TASK DIRECTIONS
Down to the last line, the material below should be reproduced exactly.

LISTED ENTRIES
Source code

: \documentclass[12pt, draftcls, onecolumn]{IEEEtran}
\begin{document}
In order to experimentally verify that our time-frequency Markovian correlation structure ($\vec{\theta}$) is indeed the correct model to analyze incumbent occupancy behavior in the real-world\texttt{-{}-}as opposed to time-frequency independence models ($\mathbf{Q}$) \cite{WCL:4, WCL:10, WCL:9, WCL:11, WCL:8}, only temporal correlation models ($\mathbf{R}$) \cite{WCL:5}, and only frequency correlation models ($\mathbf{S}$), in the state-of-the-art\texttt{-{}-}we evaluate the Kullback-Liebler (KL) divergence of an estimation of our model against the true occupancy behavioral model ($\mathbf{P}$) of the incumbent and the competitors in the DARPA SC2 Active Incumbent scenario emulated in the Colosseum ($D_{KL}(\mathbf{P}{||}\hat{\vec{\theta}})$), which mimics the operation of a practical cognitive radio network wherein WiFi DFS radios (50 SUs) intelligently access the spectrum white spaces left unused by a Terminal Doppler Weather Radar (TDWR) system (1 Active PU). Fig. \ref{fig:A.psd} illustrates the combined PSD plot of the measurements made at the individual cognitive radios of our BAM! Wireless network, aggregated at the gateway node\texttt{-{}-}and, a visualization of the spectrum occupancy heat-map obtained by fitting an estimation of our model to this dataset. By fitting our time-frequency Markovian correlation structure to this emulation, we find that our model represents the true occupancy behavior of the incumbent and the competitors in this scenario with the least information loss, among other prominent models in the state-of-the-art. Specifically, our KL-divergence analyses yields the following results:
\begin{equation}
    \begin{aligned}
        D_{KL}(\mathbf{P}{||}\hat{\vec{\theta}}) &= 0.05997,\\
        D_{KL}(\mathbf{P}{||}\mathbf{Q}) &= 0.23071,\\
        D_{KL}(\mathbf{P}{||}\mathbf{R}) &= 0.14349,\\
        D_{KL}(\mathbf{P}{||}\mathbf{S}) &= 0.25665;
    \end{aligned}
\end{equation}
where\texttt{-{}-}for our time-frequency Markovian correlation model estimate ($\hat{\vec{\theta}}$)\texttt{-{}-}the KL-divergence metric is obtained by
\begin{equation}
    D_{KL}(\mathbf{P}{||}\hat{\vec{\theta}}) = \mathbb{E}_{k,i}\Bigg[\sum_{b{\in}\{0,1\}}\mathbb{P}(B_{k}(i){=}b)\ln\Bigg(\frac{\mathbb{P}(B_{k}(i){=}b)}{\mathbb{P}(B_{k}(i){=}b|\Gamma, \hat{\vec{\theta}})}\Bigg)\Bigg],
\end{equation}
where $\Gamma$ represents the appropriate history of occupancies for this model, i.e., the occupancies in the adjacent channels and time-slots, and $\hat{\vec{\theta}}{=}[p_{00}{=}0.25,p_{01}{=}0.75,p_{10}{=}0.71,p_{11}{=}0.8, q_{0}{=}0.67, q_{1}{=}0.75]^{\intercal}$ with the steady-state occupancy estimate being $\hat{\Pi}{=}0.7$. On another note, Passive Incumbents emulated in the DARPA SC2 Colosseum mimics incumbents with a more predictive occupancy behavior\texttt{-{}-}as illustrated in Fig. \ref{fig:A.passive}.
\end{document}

ANSWER
Source code

: \documentclass[12pt, draftcls, onecolumn]{IEEEtran}
\begin{document}
In order to experimentally verify that our time-frequency Markovian correlation structure ($\vec{\theta}$) is indeed the correct model to analyze incumbent occupancy behavior in the real-world\texttt{-{}-}as opposed to time-frequency independence models ($\mathbf{Q}$) \cite{WCL:4, WCL:10, WCL:9, WCL:11, WCL:8}, only temporal correlation models ($\mathbf{R}$) \cite{WCL:5}, and only frequency correlation models ($\mathbf{S}$), in the state-of-the-art\texttt{-{}-}we evaluate the Kullback-Liebler (KL) divergence of an estimation of our model against the true occupancy behavioral model ($\mathbf{P}$) of the incumbent and the competitors in the DARPA SC2 Active Incumbent scenario emulated in the Colosseum ($D_{KL}(\mathbf{P}{||}\hat{\vec{\theta}})$), which mimics the operation of a practical cognitive radio network wherein WiFi DFS radios (50 SUs) intelligently access the spectrum white spaces left unused by a Terminal Doppler Weather Radar (TDWR) system (1 Active PU). Fig. \ref{fig:A.psd} illustrates the combined PSD plot of the measurements made at the individual cognitive radios of our BAM! Wireless network, aggregated at the gateway node\texttt{-{}-}and, a visualization of the spectrum occupancy heat-map obtained by fitting an estimation of our model to this dataset. By fitting our time-frequency Markovian correlation structure to this emulation, we find that our model represents the true occupancy behavior of the incumbent and the competitors in this scenario with the least information loss, among other prominent models in the state-of-the-art. Specifically, our KL-divergence analyses yields the following results:
\begin{equation}
    \begin{aligned}
        D_{KL}(\mathbf{P}{||}\hat{\vec{\theta}}) &= 0.05997,\\
        D_{KL}(\mathbf{P}{||}\mathbf{Q}) &= 0.23071,\\
        D_{KL}(\mathbf{P}{||}\mathbf{R}) &= 0.14349,\\
        D_{KL}(\mathbf{P}{||}\mathbf{S}) &= 0.25665;
    \end{aligned}
\end{equation}
where\texttt{-{}-}for our time-frequency Markovian correlation model estimate ($\hat{\vec{\theta}}$)\texttt{-{}-}the KL-divergence metric is obtained by
\begin{equation}
    D_{KL}(\mathbf{P}{||}\hat{\vec{\theta}}) = \mathbb{E}_{k,i}\Bigg[\sum_{b{\in}\{0,1\}}\mathbb{P}(B_{k}(i){=}b)\ln\Bigg(\frac{\mathbb{P}(B_{k}(i){=}b)}{\mathbb{P}(B_{k}(i){=}b|\Gamma, \hat{\vec{\theta}})}\Bigg)\Bigg],
\end{equation}
where $\Gamma$ represents the appropriate history of occupancies for this model, i.e., the occupancies in the adjacent channels and time-slots, and $\hat{\vec{\theta}}{=}[p_{00}{=}0.25,p_{01}{=}0.75,p_{10}{=}0.71,p_{11}{=}0.8, q_{0}{=}0.67, q_{1}{=}0.75]^{\intercal}$ with the steady-state occupancy estimate being $\hat{\Pi}{=}0.7$. On another note, Passive Incumbents emulated in the DARPA SC2 Colosseum mimics incumbents with a more predictive occupancy behavior\texttt{-{}-}as illustrated in Fig. \ref{fig:A.passive}.
\end{document}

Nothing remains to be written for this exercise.